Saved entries
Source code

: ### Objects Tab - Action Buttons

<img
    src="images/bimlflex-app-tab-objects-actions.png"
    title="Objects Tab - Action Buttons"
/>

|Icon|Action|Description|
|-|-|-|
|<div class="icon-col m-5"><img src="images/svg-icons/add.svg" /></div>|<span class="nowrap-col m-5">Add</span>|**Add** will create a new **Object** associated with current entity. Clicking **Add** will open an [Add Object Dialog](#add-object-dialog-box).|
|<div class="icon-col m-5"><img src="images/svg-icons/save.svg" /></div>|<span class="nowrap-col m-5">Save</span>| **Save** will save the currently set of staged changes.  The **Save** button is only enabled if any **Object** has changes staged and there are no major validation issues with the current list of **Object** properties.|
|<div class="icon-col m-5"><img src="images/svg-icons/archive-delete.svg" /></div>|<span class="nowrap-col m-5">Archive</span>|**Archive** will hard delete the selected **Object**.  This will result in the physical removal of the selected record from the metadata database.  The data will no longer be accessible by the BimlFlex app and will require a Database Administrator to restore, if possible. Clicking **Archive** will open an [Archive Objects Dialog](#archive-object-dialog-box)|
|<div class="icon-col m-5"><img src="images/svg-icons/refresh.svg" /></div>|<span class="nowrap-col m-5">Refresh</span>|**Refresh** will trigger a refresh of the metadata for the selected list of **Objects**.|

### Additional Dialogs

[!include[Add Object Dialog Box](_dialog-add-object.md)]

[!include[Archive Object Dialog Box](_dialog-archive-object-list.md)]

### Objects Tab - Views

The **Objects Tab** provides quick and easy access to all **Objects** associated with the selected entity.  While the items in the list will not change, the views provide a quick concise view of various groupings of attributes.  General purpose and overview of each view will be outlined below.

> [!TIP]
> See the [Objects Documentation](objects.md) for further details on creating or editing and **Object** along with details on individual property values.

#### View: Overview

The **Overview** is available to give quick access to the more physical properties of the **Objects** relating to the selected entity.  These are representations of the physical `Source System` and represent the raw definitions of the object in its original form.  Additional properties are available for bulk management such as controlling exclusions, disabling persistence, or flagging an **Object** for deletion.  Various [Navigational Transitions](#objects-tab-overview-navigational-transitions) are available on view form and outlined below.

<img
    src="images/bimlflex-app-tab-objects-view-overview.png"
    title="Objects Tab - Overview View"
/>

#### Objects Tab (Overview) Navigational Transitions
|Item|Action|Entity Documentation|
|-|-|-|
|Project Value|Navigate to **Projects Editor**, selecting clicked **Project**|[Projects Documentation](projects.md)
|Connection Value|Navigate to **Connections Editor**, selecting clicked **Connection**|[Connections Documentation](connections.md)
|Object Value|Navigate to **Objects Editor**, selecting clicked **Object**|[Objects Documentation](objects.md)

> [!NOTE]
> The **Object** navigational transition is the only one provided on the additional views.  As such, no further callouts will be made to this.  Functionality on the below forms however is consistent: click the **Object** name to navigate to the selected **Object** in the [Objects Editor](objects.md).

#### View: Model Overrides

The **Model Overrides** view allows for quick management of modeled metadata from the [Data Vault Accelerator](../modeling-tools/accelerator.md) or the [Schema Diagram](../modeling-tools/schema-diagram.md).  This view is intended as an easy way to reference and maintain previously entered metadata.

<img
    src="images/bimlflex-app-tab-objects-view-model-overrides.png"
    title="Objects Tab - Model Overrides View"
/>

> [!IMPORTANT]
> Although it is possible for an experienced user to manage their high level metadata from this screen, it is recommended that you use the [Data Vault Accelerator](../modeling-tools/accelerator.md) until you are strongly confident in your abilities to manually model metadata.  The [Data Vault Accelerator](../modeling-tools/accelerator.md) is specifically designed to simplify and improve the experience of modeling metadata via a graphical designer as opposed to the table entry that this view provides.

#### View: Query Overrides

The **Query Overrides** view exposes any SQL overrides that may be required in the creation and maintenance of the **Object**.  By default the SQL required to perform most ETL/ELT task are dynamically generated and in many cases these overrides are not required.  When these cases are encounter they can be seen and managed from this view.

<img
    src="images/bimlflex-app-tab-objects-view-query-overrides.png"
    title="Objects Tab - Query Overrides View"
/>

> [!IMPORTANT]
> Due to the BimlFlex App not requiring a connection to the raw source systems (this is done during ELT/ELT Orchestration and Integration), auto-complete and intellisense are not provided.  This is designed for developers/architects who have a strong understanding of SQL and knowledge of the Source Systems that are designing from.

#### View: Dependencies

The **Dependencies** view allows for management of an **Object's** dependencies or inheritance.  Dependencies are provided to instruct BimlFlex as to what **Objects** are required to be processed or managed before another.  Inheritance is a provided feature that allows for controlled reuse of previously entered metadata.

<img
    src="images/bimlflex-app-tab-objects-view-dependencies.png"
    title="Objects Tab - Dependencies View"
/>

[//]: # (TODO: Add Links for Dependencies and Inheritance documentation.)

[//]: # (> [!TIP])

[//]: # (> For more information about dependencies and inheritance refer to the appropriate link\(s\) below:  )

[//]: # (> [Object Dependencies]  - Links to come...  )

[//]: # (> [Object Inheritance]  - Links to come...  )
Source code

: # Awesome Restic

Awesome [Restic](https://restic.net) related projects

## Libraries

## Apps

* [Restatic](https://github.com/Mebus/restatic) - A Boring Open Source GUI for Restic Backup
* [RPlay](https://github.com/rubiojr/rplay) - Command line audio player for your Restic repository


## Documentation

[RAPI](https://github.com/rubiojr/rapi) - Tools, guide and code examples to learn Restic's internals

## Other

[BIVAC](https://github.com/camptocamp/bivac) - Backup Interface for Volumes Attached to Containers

* _PROBLEM REQUIREMENTS_
Start with the line above that contains "The **Overview** is" and stop after the line that contains "#### View: Model Overrides". Output those lines exactly, and only those.

* _COMPLETED TASK_
The **Overview** is available to give quick access to the more physical properties of the **Objects** relating to the selected entity.  These are representations of the physical `Source System` and represent the raw definitions of the object in its original form.  Additional properties are available for bulk management such as controlling exclusions, disabling persistence, or flagging an **Object** for deletion.  Various [Navigational Transitions](#objects-tab-overview-navigational-transitions) are available on view form and outlined below.

<img
    src="images/bimlflex-app-tab-objects-view-overview.png"
    title="Objects Tab - Overview View"
/>

#### Objects Tab (Overview) Navigational Transitions
|Item|Action|Entity Documentation|
|-|-|-|
|Project Value|Navigate to **Projects Editor**, selecting clicked **Project**|[Projects Documentation](projects.md)
|Connection Value|Navigate to **Connections Editor**, selecting clicked **Connection**|[Connections Documentation](connections.md)
|Object Value|Navigate to **Objects Editor**, selecting clicked **Object**|[Objects Documentation](objects.md)

> [!NOTE]
> The **Object** navigational transition is the only one provided on the additional views.  As such, no further callouts will be made to this.  Functionality on the below forms however is consistent: click the **Object** name to navigate to the selected **Object** in the [Objects Editor](objects.md).

#### View: Model Overrides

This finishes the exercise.